東南アジアを旅行中、その地域ではほとんどの人が紫外線から肌を保護し、特に女性は白い肌でいることを好むことを知りました。イタリアとはなんという違いでしょう!イタリアで晴れた日に白い肌をしていたら、働き過ぎでビーチに行く暇もないのだと思われてしまいます。日に焼く時間を持つことはイタリア人にとって権利であり、夏の「義務」でもあります。
ビーチは多くの人にとってはリラックスする場所です。本を読んだり、最新のゴシップを仕入れたり、日の光の中で昼寝を楽しんだりします。また、一部の人にとってはビーチバレー、ボート、ダイビングなどのスポーツを楽しむ場所でもあります。
リグーリア州のビーチは複数のロット(区画)に分かれています。これらのロットの大半は所有も管理も個人がしていて、誰もが無料で利用できる公共のロットはほんのわずかしかありません。
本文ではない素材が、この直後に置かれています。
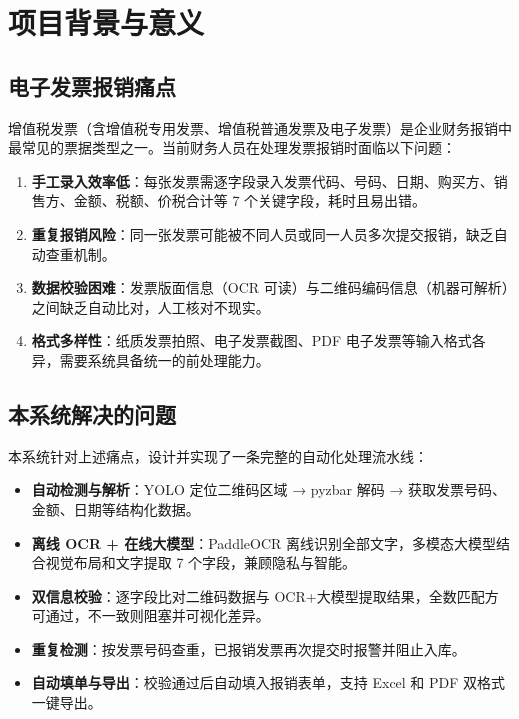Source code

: \documentclass[12pt,a4paper]{ctexart}
\begin{document}
\newpage

\tableofcontents
\newpage

\section{项目背景与意义}

\subsection{电子发票报销痛点}

增值税发票（含增值税专用发票、增值税普通发票及电子发票）是企业财务报销中最常见的票据类型之一。当前财务人员在处理发票报销时面临以下问题：

\begin{enumerate}[label=(\arabic*)]
  \item \textbf{手工录入效率低}：每张发票需逐字段录入发票代码、号码、日期、购买方、销售方、金额、税额、价税合计等 7 个关键字段，耗时且易出错。
  \item \textbf{重复报销风险}：同一张发票可能被不同人员或同一人员多次提交报销，缺乏自动查重机制。
  \item \textbf{数据校验困难}：发票版面信息（OCR 可读）与二维码编码信息（机器可解析）之间缺乏自动比对，人工核对不现实。
  \item \textbf{格式多样性}：纸质发票拍照、电子发票截图、PDF 电子发票等输入格式各异，需要系统具备统一的前处理能力。
\end{enumerate}

\subsection{本系统解决的问题}

本系统针对上述痛点，设计并实现了一条完整的自动化处理流水线：

\begin{itemize}
  \item \textbf{自动检测与解析}：YOLO 定位二维码区域 → pyzbar 解码 → 获取发票号码、金额、日期等结构化数据。
  \item \textbf{离线 OCR + 在线大模型}：PaddleOCR 离线识别全部文字，多模态大模型结合视觉布局和文字提取 7 个字段，兼顾隐私与智能。
  \item \textbf{双信息校验}：逐字段比对二维码数据与 OCR+大模型提取结果，全数匹配方可通过，不一致则阻塞并可视化差异。
  \item \textbf{重复检测}：按发票号码查重，已报销发票再次提交时报警并阻止入库。
  \item \textbf{自动填单与导出}：校验通过后自动填入报销表单，支持 Excel 和 PDF 双格式一键导出。
\end{itemize}
\end{document}
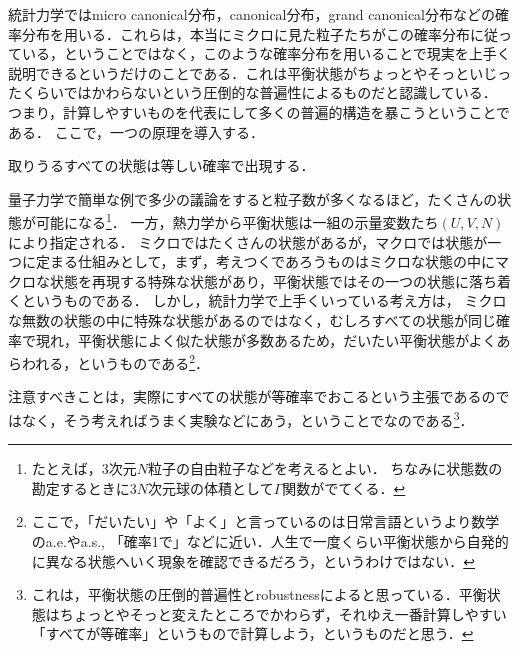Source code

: 	統計力学ではmicro canonical分布，canonical分布，grand canonical分布などの確率分布を用いる．これらは，本当にミクロに見た粒子たちがこの確率分布に従っている，ということではなく，このような確率分布を用いることで現実を上手く説明できるというだけのことである．これは平衡状態がちょっとやそっといじったくらいではかわらないという圧倒的な普遍性によるものだと認識している．
	つまり，計算しやすいものを代表にして多くの普遍的構造を暴こうということである．
	ここで，一つの原理を導入する．
	\begin{ppl}[等重率の原理]\label{ppl:equal}
			取りうるすべての状態は等しい確率で出現する．
	\end{ppl}
	量子力学で簡単な例で多少の議論をすると粒子数が多くなるほど，たくさんの状態が可能になる\footnote{たとえば，3次元$N$粒子の自由粒子などを考えるとよい．
	ちなみに状態数の勘定するときに$3N$次元球の体積として$\Gamma$関数がでてくる．}．
	一方，熱力学から平衡状態は一組の示量変数たち$(U, V, N)$により指定される．
	ミクロではたくさんの状態があるが，マクロでは状態が一つに定まる仕組みとして，まず，考えつくであろうものはミクロな状態の中にマクロな状態を再現する特殊な状態があり，平衡状態ではその一つの状態に落ち着くというものである．
	しかし，統計力学で上手くいっている考え方は，
	ミクロな無数の状態の中に特殊な状態があるのではなく，むしろすべての状態が同じ確率で現れ，平衡状態によく似た状態が多数あるため，だいたい平衡状態がよくあらわれる，というものである\footnote{ここで，「だいたい」や「よく」と言っているのは日常言語というより数学のa.e.やa.s., 「確率1で」などに近い．人生で一度くらい平衡状態から自発的に異なる状態へいく現象を確認できるだろう，というわけではない．}．

	注意すべきことは，実際にすべての状態が等確率でおこるという主張であるのではなく，そう考えればうまく実験などにあう，ということでなのである\footnote{これは，平衡状態の圧倒的普遍性とrobustnessによると思っている．平衡状態はちょっとやそっと変えたところでかわらず，それゆえ一番計算しやすい「すべてが等確率」というもので計算しよう，というものだと思う．}．

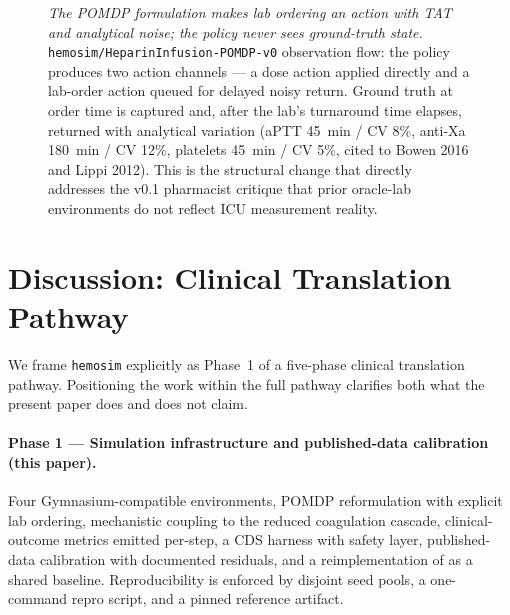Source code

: \documentclass[11pt]{article}
\begin{document}
\begin{figure}[ht]
  \caption{\emph{The POMDP formulation makes lab ordering an action with TAT and analytical noise; the policy never sees ground-truth state.} \texttt{hemosim/HeparinInfusion-POMDP-v0} observation flow: the policy produces two action channels --- a dose action applied directly and a lab-order action queued for delayed noisy return. Ground truth at order time is captured and, after the lab's turnaround time elapses, returned with analytical variation (aPTT 45~min / CV 8\%, anti-Xa 180~min / CV 12\%, platelets 45~min / CV 5\%, cited to Bowen 2016 and Lippi 2012). This is the structural change that directly addresses the v0.1 pharmacist critique that prior oracle-lab environments do not reflect ICU measurement reality.}
  \label{fig:pomdp_flow}
\end{figure}

\section{Discussion: Clinical Translation Pathway}
\label{sec:discussion}

We frame \texttt{hemosim} explicitly as Phase~1 of a five-phase clinical translation pathway. Positioning the work within the full pathway clarifies both what the present paper does and does not claim.

\paragraph{Phase 1 --- Simulation infrastructure and published-data calibration (this paper).}
Four Gymnasium-compatible environments, POMDP reformulation with explicit lab ordering, mechanistic coupling to the reduced coagulation cascade, clinical-outcome metrics emitted per-step, a CDS harness with safety layer, published-data calibration with documented residuals, and a reimplementation of \citet{nemati2016} as a shared baseline. Reproducibility is enforced by disjoint seed pools, a one-command repro script, and a pinned reference artifact.
\end{document}
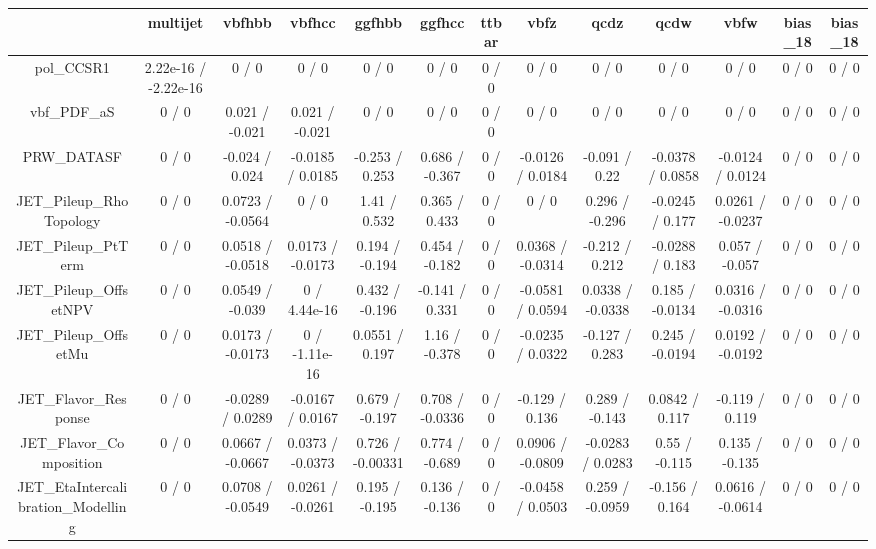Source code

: \documentclass[10pt]{article}
\begin{document}
\begin{table}[htbp]
\begin{center}
\begin{tabular}{|c|c|c|c|c|c|c|c|c|c|c|c|c|}
\hline 
      & multijet      & vbfhbb      & vbfhcc      & ggfhbb      & ggfhcc      & ttbar      & vbfz      & qcdz      & qcdw      & vbfw      & bias_18      & bias_18 \\ 
\hline 
  pol_CCSR1 & 2.22e-16 / -2.22e-16 & 0 / 0 & 0 / 0 & 0 / 0 & 0 / 0 & 0 / 0 & 0 / 0 & 0 / 0 & 0 / 0 & 0 / 0 & 0 / 0 & 0 / 0 \\ 
  vbf_PDF_aS & 0 / 0 & 0.021 / -0.021 & 0.021 / -0.021 & 0 / 0 & 0 / 0 & 0 / 0 & 0 / 0 & 0 / 0 & 0 / 0 & 0 / 0 & 0 / 0 & 0 / 0 \\ 
  PRW_DATASF & 0 / 0 & -0.024 / 0.024 & -0.0185 / 0.0185 & -0.253 / 0.253 & 0.686 / -0.367 & 0 / 0 & -0.0126 / 0.0184 & -0.091 / 0.22 & -0.0378 / 0.0858 & -0.0124 / 0.0124 & 0 / 0 & 0 / 0 \\ 
  JET_Pileup_RhoTopology & 0 / 0 & 0.0723 / -0.0564 & 0 / 0 & 1.41 / 0.532 & 0.365 / 0.433 & 0 / 0 & 0 / 0 & 0.296 / -0.296 & -0.0245 / 0.177 & 0.0261 / -0.0237 & 0 / 0 & 0 / 0 \\ 
  JET_Pileup_PtTerm & 0 / 0 & 0.0518 / -0.0518 & 0.0173 / -0.0173 & 0.194 / -0.194 & 0.454 / -0.182 & 0 / 0 & 0.0368 / -0.0314 & -0.212 / 0.212 & -0.0288 / 0.183 & 0.057 / -0.057 & 0 / 0 & 0 / 0 \\ 
  JET_Pileup_OffsetNPV & 0 / 0 & 0.0549 / -0.039 & 0 / 4.44e-16 & 0.432 / -0.196 & -0.141 / 0.331 & 0 / 0 & -0.0581 / 0.0594 & 0.0338 / -0.0338 & 0.185 / -0.0134 & 0.0316 / -0.0316 & 0 / 0 & 0 / 0 \\ 
  JET_Pileup_OffsetMu & 0 / 0 & 0.0173 / -0.0173 & 0 / -1.11e-16 & 0.0551 / 0.197 & 1.16 / -0.378 & 0 / 0 & -0.0235 / 0.0322 & -0.127 / 0.283 & 0.245 / -0.0194 & 0.0192 / -0.0192 & 0 / 0 & 0 / 0 \\ 
  JET_Flavor_Response & 0 / 0 & -0.0289 / 0.0289 & -0.0167 / 0.0167 & 0.679 / -0.197 & 0.708 / -0.0336 & 0 / 0 & -0.129 / 0.136 & 0.289 / -0.143 & 0.0842 / 0.117 & -0.119 / 0.119 & 0 / 0 & 0 / 0 \\ 
  JET_Flavor_Composition & 0 / 0 & 0.0667 / -0.0667 & 0.0373 / -0.0373 & 0.726 / -0.00331 & 0.774 / -0.689 & 0 / 0 & 0.0906 / -0.0809 & -0.0283 / 0.0283 & 0.55 / -0.115 & 0.135 / -0.135 & 0 / 0 & 0 / 0 \\ 
  JET_EtaIntercalibration_Modelling & 0 / 0 & 0.0708 / -0.0549 & 0.0261 / -0.0261 & 0.195 / -0.195 & 0.136 / -0.136 & 0 / 0 & -0.0458 / 0.0503 & 0.259 / -0.0959 & -0.156 / 0.164 & 0.0616 / -0.0614 & 0 / 0 & 0 / 0 \\ 

\end{tabular}
\end{center}
\end{table}
\end{document}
プライベートロットではたいてい、その所有者一家が「stabilimento(スタビリメント) 」と呼ばれるビーチクラブを経営し、ビーチパラソルやデッキチェアを貸し出したり、個人用の脱衣所など、海辺で必要な設備を提供しています。ビーチクラブでは人々は社交的になり、見知らぬ人ともオープンにおしゃべりを楽しむので、そこで知り合った友人同士でサークルを作ったり、夏が来るたびに同じビーチクラブに通ったりします。
写真:設備のない無料の公共ビーチ
ビーチではもっぱら日焼けに時間を費やしますが、ビーチクラブではプールで泳いだり水中エアロビクスのクラスに参加することができ、トランプやテーブルサッカーをしたり、パラソルで隣あった人と他の海水浴客の噂話をして過ごします。
写真:設備を備えた個人所有のビーチクラブ
こんなことを言うのもおかしいでしょうが、イタリア人にとって1年で一番悲しいときは日焼けの色が褪せるときです。それは夏が終わったことにほかならないからです。